Can one be too young to write good fiction?
Here’s a question a reader sent to me recently:
I’m a amateur writer, only new to it for about three years now. I know, it’s cliche that a teenager should even both[er] writing until they have some life experience under the belt, but I just to happen to have that, well, some of that […] I’ve been told over and over again how young people shouldn’t write, due to limited life experience. What is your opinion on the matter?
There are two ways to take this question:
- Should teenagers bother writing fiction?
- Should teenagers try to get their fiction published?
My first thought upon reading this question was that this reader has misinterpreted the advice he or she has been given. Most likely, the writers or teachers giving the advice didn’t mean teenagers shouldn’t write, but that teenagers don’t usually have enough life experience to write fiction that is publishable and saleable.
In most cases, teenagers—even the ones who’ve lived through some hard knocks—are still on the beginning end of building their life experience.
I think this reader has misinterpreted the advice to mean he or she shouldn’t write, when what was probably meant was “don’t be disappointed if you don’t see the fruits of your labour until you reach adulthood–or perhaps even middle age.”
The New Yorker published a list called 20 Under 40, which features up-and-coming writers under the age of 40. Yes, in this business, 40 is still considered relatively young to be a successful writer.
Still, there are young people who have been published in novel-length fiction; Alexandra Adornetto published her novel The Shadow Thief at age 14, for example.
But, consider that Adornetto’s book is a children’s fantasy, so she was free to create a world of her own, and she was writing for an audience the same age as herself, or younger.
Now, would I want to read a contemporary adult romance written by a 14-year-old? Probably not.
Getting Published is Difficult
If the underlying question is really, “Should teenagers try to get their fiction published?” then let’s forget about novels for a minute and start with publishing a short story.
When I was in high school, my creative writing teacher told us it was extremely difficult to get published, even in short fiction. We all thought she was trying to discourage us from writing, but now I see she was just being honest.
Remember, too, that most literary magazines take anywhere from 3-9 months or more to respond, and while some now accept simultaneous submissions (where you send your story to a number of different magazines at once), the majority still discourage them.
So, we’re not talking about firing off a hundred form cover letters with your story and just waiting until one of them accepts you.
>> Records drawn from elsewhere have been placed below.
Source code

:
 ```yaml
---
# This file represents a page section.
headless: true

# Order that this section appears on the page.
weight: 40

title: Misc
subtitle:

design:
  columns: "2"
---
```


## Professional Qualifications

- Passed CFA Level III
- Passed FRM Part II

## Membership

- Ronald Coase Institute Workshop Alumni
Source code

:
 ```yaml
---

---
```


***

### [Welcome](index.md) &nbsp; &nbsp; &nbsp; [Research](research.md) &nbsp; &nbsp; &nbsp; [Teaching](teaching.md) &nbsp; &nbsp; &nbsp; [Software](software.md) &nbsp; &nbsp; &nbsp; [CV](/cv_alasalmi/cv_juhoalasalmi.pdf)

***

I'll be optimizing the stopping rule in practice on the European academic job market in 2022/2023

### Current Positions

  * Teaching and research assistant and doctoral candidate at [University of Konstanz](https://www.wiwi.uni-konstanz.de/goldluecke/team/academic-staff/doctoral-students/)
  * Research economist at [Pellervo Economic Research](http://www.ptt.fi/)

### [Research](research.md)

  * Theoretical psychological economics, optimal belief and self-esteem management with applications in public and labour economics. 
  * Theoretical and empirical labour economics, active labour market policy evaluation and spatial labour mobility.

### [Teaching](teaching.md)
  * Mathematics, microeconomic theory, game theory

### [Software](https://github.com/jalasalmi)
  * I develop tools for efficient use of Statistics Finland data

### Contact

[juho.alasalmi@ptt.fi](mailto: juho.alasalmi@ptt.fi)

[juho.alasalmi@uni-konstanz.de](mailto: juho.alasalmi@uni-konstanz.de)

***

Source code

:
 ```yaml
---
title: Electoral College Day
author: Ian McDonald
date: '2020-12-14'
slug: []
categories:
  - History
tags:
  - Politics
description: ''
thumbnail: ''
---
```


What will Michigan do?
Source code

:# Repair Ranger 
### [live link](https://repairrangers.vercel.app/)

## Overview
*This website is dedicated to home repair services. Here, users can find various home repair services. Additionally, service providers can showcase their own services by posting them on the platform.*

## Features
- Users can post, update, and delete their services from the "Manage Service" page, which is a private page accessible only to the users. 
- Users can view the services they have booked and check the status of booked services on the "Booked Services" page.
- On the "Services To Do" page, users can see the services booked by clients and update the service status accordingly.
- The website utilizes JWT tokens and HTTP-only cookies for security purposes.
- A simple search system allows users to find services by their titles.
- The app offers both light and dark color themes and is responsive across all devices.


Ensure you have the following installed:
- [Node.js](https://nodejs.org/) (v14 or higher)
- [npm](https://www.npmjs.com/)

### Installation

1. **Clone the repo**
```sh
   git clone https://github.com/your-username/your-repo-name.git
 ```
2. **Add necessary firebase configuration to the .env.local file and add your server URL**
The process is slow and arduous.
To become a published writer takes dedication to keep submitting, even in the face of rejection. And, as many published writers can tell you, there’s little fortune or fame to be had, even after you reach your writing goals.
Tips for Teenage Writers
There is no time limit for getting published. People can get published until they day they keel over of old age. Some even get published posthumously.
With that in mind, consider that your vocabulary and use of grammar naturally grow and become more refined as you get older. You see things from a more mature perspective as you get older. And, very few people become excellent writers overnight, so expect the process to take many years.
Teen writers should view their youth as a time to lay the groundwork for later writing endeavours.
If you’re a young person with a passion for writing, then of course you should write. You should write like crazy! Here are some tips to get you started:
- Write something every day
- Read every book you can get your hands on
- Carry a journal with you everywhere
- Take courses—either through your high school, community college, or online—that will help you refine your craft
- Start a blog to showcase your writing skills
- Attend local poetry readings and book signings
- Find a critique partner and swap work with them
- Subscribe to articles from helpful writing blogs
- Submit your work to magazines that are specially geared toward young writers
- Join (or start) a writing club at your school
- Volunteer to write/edit for the school newsletter or magazine
- Remember that even most writers have day jobs, so make sure you study the right subjects to help you establish a career
I certainly hope that nobody would discourage young people from putting pen to paper, but sometimes we adults think we’re giving kids a reality check, and it ends up coming across in a discouraging manner.
Teenagers shouldn’t be expected to write the same things adults write. It’s apples to oranges—they can’t compare. A 5-year-old can write a great story. A 15-year-old can write a great story. You wouldn’t expect a 5-year-old to write a story that compares to a 15-year-old’s, would you? They might be equally good, but good in different ways.
So, my answer to this reader’s question is that nobody is too young to write, or even to write well, but what constitutes ‘writing well’ depends on the age of the writer.
In terms of getting published, the fruits of your labour may not pay off immediately, but that doesn’t mean you should quit. Anyone who has a passion for the written word should seek to know more about the craft and practice often.
Who knows? Maybe all that practice will pay off sooner than you think.
What’s your opinion on teenagers writing? What advice do you have to give to the younger generation?